The scare prompted backlash from students and faculty who said they never received the emergency alert text messages or emails. After hearing the concerns, administration had the windows in the College of Liberal Arts and West Village Commons upgraded to improve cell phone signals in the buildings, and the emergency announcement system was tested on numerous occasions in the event that there was a security threat again.
Imagine Towson: The Imagine Towson ticket, led by Brandy Hall, swept the election and became the new Student Government Association executive board for the 2012-2013 year. Charlotte Ridgeway was voted vice president, Ben Mendelsohn was elected treasurer, Glorimar Quinones was elected as attorney general, and Kennard Wallace as chief of staff.
Imagine Towson candidates have already been planning for next year, beginning initiatives like the SGA Tumblr and a separate collaboration fund to encourage student groups to work together. After the election results were announced, Hall said the executive board plans to work on their own initiatives and they heard what the opposing Tiger Strong ticket had in mind and won’t let their ideas fall to the wayside.

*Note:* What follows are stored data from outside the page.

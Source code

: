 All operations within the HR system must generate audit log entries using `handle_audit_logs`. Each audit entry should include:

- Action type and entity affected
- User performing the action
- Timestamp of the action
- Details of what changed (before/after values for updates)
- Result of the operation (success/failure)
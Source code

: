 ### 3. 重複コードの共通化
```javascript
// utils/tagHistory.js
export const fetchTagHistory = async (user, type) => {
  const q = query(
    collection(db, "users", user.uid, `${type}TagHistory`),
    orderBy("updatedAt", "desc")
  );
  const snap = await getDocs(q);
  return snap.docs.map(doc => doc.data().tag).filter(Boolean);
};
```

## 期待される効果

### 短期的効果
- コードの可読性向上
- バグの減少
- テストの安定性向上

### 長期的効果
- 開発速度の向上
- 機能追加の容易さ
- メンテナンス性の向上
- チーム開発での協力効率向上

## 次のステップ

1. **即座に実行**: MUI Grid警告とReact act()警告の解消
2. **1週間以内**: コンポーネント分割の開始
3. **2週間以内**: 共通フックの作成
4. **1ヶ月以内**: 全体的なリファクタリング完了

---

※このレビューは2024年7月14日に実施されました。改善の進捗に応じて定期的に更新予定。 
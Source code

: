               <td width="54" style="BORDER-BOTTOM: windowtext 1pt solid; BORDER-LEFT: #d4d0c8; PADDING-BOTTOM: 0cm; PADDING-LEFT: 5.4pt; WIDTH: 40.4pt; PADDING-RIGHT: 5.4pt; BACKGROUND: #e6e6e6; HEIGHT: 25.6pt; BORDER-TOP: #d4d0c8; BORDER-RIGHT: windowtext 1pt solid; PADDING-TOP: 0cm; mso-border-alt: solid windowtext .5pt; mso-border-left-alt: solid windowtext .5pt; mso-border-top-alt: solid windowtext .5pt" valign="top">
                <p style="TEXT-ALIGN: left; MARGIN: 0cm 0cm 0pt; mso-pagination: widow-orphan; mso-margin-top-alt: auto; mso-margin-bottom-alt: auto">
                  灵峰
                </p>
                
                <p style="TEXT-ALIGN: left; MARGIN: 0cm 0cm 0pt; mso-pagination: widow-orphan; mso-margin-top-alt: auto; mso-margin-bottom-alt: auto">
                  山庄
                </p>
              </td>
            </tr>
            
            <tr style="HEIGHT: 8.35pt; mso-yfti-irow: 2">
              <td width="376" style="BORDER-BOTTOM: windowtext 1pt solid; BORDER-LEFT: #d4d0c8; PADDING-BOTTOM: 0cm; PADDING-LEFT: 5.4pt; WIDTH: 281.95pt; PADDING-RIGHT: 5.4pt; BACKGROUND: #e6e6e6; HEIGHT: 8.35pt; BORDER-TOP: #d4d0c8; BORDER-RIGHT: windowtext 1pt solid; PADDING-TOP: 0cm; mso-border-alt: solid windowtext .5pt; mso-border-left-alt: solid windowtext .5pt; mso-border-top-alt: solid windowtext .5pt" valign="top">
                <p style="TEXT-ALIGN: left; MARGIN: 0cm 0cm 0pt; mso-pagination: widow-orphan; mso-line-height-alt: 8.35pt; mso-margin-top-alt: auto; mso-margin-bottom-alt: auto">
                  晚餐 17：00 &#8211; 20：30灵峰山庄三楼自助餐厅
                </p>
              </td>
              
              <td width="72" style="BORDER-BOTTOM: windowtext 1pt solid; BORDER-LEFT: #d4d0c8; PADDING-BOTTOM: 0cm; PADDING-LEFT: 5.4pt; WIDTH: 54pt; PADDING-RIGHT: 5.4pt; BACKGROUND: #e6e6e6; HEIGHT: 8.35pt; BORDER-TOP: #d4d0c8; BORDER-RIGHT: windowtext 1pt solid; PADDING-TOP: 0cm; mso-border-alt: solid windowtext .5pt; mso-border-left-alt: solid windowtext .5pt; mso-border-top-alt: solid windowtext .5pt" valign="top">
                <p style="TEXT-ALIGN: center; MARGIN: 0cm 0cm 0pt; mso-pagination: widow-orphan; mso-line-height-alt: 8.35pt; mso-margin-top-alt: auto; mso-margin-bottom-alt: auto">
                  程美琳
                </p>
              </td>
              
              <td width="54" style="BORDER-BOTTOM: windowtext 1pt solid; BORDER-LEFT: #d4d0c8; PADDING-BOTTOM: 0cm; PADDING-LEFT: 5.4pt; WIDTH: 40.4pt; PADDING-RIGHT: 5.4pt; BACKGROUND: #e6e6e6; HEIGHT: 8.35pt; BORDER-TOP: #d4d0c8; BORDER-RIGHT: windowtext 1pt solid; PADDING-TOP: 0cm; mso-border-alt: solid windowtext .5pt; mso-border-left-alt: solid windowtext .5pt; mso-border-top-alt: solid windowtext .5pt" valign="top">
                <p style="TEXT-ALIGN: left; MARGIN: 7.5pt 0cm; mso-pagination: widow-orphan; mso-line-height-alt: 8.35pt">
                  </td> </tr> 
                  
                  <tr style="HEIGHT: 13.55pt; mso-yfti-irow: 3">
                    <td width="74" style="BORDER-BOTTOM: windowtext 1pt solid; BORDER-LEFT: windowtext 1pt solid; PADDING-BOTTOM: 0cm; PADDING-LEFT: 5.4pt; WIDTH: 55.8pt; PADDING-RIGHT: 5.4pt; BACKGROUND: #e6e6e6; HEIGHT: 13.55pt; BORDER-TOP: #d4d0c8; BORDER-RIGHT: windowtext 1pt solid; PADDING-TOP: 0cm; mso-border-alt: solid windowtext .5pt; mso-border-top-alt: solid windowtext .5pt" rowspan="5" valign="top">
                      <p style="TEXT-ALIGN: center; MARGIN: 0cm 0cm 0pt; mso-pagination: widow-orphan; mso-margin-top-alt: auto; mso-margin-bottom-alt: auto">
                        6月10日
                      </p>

Kony 2012: Three days after the short documentary “KONY 2012” made its Internet debut in March, the 30-minute film gained worldwide popularity through social media.
It garnered millions of shares and likes on Facebook, hits on YouTube, ReTweets on Twitter and posts on Tumblr. Part II was released at the beginning of April and had a signiciantly smaller audience.
Critics discussed the Invisible Children’s Use of funds, intent and actions of creator Jason Russell.
Loeschke: Maravene Loeschke became Towson University’s 13th president in January. Loeschke hit the ground running, making appearances at athletic events, Student Government Association and University Residence Government meetings and almost everywhere else on campus, including the Towerlight office.
At her spring address, Loeschke said she wants to hire more full and part-time faculty and address the issue of salary compression, the gap in pay between faculty members.
Her main initiative so far has been the issue of diversity on campus, which she addressed by creating the President’s Task Force for Diversity, after hearing students’ comments at the Unity in the Community event.
Resignations: This year the Student Government Association had to say goodbye to numerous of members because of resignations. In the first semester, Director of Student Groups Taylor Robinson resigned following senator Kayla Carter stepping down from her position. Both resignations were for personal reasons.
This semester, Treasurer Neal Rivera stepped down from his position due to an internship he received, and Mike Ukoha filled his position for the remainder of the semester. Senators Zofia Poltorak, Kingsley Ugoji, Jeremi Lecuyer, Ashlei Scott, Daniel Breidenbaugh, and Director of Academic Affairs Amanda Barrett also resigned. Outgoing SGA president Matt Sikorski said he was not concerned with these resignations but trusted that it was in the best interest of the members involved.
Same-sex marriage: This February, Gov. Martin O’Malley signed the Civil Marriage Protection, making Maryland the eighth state to legalize same-sex marriage. The bill passed in the Maryland Senate 25-22 after hours of debate and the rejection of six amendments to the legislation. Supporters, activists, and members of the Lesbian, Gay, Bi-sexual and Transgender community are not out of the clear, however, as opponents of the bill are expected to call for a statewide vote in November to overturn it before it becomes law.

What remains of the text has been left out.